Acte politiquement important et juridiquement grave, puisque privant de facto l'Assemblée nationale d'une de ses fonctions essentielles, il ne saurait être admis qu'un membre du Gouvernement, quel qu'il soit, remplace le Premier ministre pour annoncer à la tribune de l'Assemblée nationale l'engagement de la responsabilité du Gouvernement sur un texte qui sera adopté en l'absence du dépôt et du vote d'une motion de censure.
En conséquence, l'engagement de la responsabilité du Gouvernement devant l'Assemblée nationale sur un texte ne peut être exercé que par le Premier ministre en personne. Il ne peut être admis que cette attribution constitutionnelle fondamentale, attachée à la personne même du chef du Gouvernement, soit déléguée.

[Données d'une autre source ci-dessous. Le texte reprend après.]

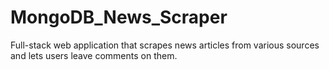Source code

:# MongoDB_News_Scraper
Full-stack web application that scrapes news articles from various sources and lets users leave comments on them.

En conséquence, l'engagement de la responsabilité du Gouvernement par le ministre d'Etat, ministre de l'éducation nationale, de la jeunesse et des sports, sur le projet de loi de finances pour 1990 est contraire à la Constitution.
Telles sont les raisons pour lesquelles les auteurs de la saisine estiment que, par l'utilisation qui a été faite de l'article 49-3 de la Constitution, le projet de loi de finances pour 1990 est contraire à la Constitution.